Amongst the many things to do in Budapest, eating your way around the city should certainly be top of the list. In my opinion (Evan from Pretty Wild World), Budapest is a great choice for foodies so here’s my guide – Budapest restaurants: where and what to eat.
» Don’t miss our 3 days in Budapest itinerary
Traditional Hungarian Food
Internationally renowned Hungarian dishes include gulyás (goulash) and csirke papriká (chicken paprikash) but the lesser-known dish of lecsó (ratatouille) is not to be bypassed.

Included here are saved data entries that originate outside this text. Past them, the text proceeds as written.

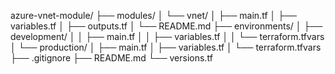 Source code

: azure-vnet-module/
├── modules/
│   └── vnet/
│       ├── main.tf
│       ├── variables.tf
│       ├── outputs.tf
│       └── README.md
├── environments/
│   ├── development/
│   │   ├── main.tf
│   │   ├── variables.tf
│   │   └── terraform.tfvars
│   └── production/
│       ├── main.tf
│       ├── variables.tf
│       └── terraform.tfvars
├── .gitignore
├── README.md
└── versions.tf
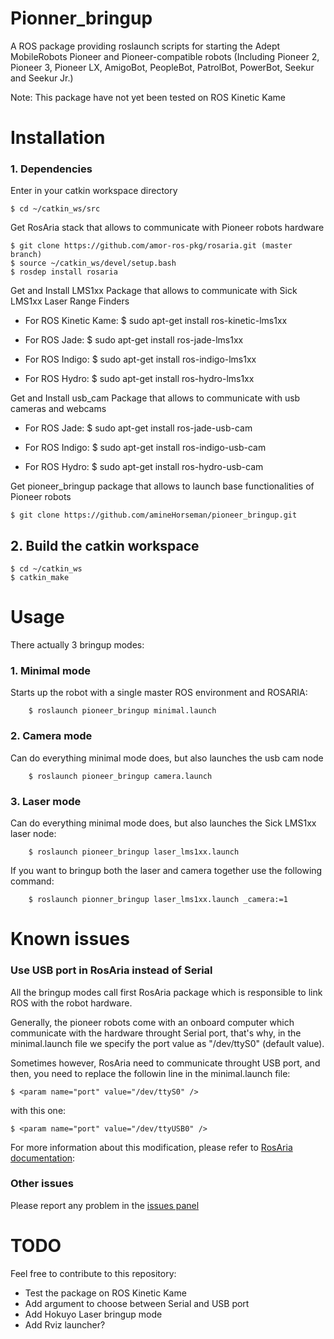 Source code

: Pionner_bringup
===============

A ROS package providing roslaunch scripts for starting the Adept MobileRobots Pioneer and Pioneer-compatible robots (Including Pioneer 2, Pioneer 3, Pioneer LX, AmigoBot, PeopleBot, PatrolBot, PowerBot, Seekur and Seekur Jr.)

Note: This package have not yet been tested on ROS Kinetic Kame

# Installation

### 1. Dependencies

Enter in your catkin workspace directory

	$ cd ~/catkin_ws/src


Get RosAria stack that allows to communicate with Pioneer robots hardware

	$ git clone https://github.com/amor-ros-pkg/rosaria.git (master branch)
	$ source ~/catkin_ws/devel/setup.bash
	$ rosdep install rosaria

Get and Install LMS1xx Package that allows to communicate with Sick LMS1xx Laser Range Finders

- For ROS Kinetic Kame:
	$ sudo apt-get install ros-kinetic-lms1xx

- For ROS Jade:
	$ sudo apt-get install ros-jade-lms1xx
	
- For ROS Indigo:
	$ sudo apt-get install ros-indigo-lms1xx

- For ROS Hydro:
	$ sudo apt-get install ros-hydro-lms1xx


Get and Install usb_cam Package that allows to communicate with usb cameras and webcams

- For ROS Jade:
	$ sudo apt-get install ros-jade-usb-cam
	
- For ROS Indigo:
	$ sudo apt-get install ros-indigo-usb-cam

- For ROS Hydro:
	$ sudo apt-get install ros-hydro-usb-cam


Get pioneer_bringup package that allows to launch base functionalities of Pioneer robots

	$ git clone https://github.com/amineHorseman/pioneer_bringup.git

## 2. Build the catkin workspace

	$ cd ~/catkin_ws
	$ catkin_make


# Usage

There actually 3 bringup modes: 

### 1. Minimal mode

Starts up the robot with a single master ROS environment and ROSARIA:

		$ roslaunch pioneer_bringup minimal.launch

### 2. Camera mode

Can do everything minimal mode does, but also launches the usb cam node

		$ roslaunch pioneer_bringup camera.launch

### 3. Laser mode

Can do everything minimal mode does, but also launches the Sick LMS1xx laser node:

		$ roslaunch pioneer_bringup laser_lms1xx.launch

If you want to bringup both the laser and camera together use the following command:

		$ roslaunch pionner_bringup laser_lms1xx.launch _camera:=1

# Known issues

### Use USB port in RosAria instead of Serial

All the bringup modes call first RosAria package which is responsible to link ROS with the robot hardware.

Generally, the pioneer robots come with an onboard computer which communicate with the hardware throught Serial port, that's why, in the minimal.launch file we specify the port value as "/dev/ttyS0" (default value).

Sometimes however, RosAria need to communicate throught USB port, and then, you need to replace the followin line in the minimal.launch file:

	$ <param name="port" value="/dev/ttyS0" />

with this one:

	$ <param name="port" value="/dev/ttyUSB0" />

For more information about this modification, please refer to [RosAria documentation](http://wiki.ros.org/ROSARIA/Tutorials/How%20to%20use%20ROSARIA):
	
### Other issues

Please report any problem in the [issues panel](https://github.com/amineHorseman/pioneer_bringup/issues)

# TODO

Feel free to contribute to this repository:
- Test the package on ROS Kinetic Kame
- Add argument to choose between Serial and USB port
- Add Hokuyo Laser bringup mode
- Add Rviz launcher?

Warning, Hungary’s cuisine is incredibly rich and calorific, for example halászlé (fish soup), kolbász (somewhat like the German Wurst sausage) and pörkölt (chopped meat in sauce).
These local meals are available in almost every Hungarian restaurant in Budapest and beyond. Hungarian families tend to eat the largest of the three daily meals at lunch and Gemma and Craig had the first-hand experience of this while volunteering in Hungary through Workaway.
Budapest Street Food
Sit down meals are less practical for travellers who move through the city quickly or for those who are on weekend breaks, prioritising most of their time visiting Pest’s top attractions.
The answer? Street food!
Street food is just as popular in the Hungarian capital as in any other metropolis. Street food is a great alternative not only for busy locals but backpackers and budget holiday hunters as well.
- Where to eat street food in Budapest: Check out Karavan (Kazinczy u.18, 1075) for delicious yet speedy street food in the party district of the Jewish Quarter
For breakfast, pastry shops or bakery counters have countless options on offer, among them the famous kakaóscsiga (cocoa rolls) or the pogácsa (cheese scones).
- Where to eat breakfast in Budapest: Breakfast at Cserpes tejivó (Sütő u. 2, 1052), a pleasant breakfast place with a vintage feel
Lunch in Budapest
For a quick lunch or daytime meal, here are a few local favourites.
Lately, people in Budapest have developed a crush for leves (soup). There are countless options to choose from and these modern soup specialities are usually less fatty than traditional Hungarian meals. Craig loves Hungary’s sour cherry soup, Meggyleves.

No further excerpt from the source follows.